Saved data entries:
********

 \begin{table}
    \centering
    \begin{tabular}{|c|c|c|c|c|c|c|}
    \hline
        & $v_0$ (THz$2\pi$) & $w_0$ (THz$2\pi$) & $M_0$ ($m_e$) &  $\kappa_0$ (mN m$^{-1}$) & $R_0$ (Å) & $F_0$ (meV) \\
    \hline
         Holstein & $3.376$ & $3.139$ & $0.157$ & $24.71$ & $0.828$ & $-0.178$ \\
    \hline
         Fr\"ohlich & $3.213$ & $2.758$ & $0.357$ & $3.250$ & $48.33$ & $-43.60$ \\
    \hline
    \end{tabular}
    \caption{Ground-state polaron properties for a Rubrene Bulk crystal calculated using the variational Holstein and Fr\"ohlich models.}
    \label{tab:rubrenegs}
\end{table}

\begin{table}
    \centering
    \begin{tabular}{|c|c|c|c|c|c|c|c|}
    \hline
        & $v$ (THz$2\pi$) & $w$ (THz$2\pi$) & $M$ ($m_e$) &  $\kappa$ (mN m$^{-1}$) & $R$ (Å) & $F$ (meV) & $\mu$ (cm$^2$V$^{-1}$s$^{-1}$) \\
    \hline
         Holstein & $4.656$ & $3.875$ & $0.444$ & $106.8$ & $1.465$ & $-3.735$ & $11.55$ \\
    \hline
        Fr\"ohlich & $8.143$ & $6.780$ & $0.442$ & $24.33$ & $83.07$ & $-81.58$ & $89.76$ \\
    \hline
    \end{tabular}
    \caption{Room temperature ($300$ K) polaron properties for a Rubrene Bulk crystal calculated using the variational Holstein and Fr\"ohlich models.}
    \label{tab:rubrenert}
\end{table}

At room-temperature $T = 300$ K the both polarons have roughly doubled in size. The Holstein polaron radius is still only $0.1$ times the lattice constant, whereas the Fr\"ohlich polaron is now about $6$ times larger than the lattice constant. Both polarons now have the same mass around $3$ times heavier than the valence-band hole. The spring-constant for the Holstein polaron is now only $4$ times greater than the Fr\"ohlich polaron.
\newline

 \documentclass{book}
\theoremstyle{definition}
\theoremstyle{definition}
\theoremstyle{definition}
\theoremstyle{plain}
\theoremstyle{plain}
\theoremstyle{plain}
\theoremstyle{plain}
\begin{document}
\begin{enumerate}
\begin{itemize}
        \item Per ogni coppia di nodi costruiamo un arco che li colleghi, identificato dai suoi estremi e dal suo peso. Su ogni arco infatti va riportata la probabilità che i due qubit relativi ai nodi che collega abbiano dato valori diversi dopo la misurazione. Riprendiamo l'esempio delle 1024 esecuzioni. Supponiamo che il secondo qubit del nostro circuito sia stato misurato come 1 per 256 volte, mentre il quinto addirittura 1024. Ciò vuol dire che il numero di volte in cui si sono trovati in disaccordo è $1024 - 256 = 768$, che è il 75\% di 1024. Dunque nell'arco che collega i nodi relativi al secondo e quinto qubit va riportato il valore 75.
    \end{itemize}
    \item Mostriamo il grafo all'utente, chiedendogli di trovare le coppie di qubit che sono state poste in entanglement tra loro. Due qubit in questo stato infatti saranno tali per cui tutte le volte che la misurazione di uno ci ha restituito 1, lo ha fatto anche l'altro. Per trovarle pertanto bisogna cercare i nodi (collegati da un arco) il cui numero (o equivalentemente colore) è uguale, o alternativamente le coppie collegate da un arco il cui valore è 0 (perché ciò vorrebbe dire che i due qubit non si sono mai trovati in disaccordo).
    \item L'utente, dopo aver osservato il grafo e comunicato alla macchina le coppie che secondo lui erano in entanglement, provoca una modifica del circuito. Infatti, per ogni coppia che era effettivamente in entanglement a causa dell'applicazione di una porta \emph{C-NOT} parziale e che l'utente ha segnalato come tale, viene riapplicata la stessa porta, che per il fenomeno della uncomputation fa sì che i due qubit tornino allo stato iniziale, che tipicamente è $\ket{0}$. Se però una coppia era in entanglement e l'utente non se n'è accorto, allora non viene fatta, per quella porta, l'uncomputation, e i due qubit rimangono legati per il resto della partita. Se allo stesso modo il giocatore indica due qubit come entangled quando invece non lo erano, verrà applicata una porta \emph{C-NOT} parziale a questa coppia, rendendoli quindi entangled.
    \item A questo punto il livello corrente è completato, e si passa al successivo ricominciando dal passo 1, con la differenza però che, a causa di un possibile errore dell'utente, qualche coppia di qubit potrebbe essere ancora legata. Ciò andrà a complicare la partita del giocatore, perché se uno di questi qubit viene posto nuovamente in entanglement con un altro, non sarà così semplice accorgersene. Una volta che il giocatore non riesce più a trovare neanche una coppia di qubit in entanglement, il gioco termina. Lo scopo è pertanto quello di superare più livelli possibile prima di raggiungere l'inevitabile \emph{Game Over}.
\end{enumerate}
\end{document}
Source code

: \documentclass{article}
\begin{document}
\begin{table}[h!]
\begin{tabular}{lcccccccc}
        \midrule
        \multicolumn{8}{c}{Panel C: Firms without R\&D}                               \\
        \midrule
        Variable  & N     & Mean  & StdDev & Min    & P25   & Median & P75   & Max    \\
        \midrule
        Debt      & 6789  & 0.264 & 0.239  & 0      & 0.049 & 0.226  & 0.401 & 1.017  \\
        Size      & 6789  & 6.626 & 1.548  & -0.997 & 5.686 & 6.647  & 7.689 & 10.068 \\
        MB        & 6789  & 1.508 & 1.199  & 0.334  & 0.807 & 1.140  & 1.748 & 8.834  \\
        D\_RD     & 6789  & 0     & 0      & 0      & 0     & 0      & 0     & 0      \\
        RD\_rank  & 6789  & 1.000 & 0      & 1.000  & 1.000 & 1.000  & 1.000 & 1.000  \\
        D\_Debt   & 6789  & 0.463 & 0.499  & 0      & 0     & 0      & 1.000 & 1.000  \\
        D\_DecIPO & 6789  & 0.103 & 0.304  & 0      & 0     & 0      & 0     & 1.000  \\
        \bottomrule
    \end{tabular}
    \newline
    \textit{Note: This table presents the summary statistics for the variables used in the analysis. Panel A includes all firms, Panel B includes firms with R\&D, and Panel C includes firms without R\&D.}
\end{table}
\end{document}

********

* [Work required]: Tell how many lines above contain the word "documentclass". Give the number alone.

* [Response to the task]: 2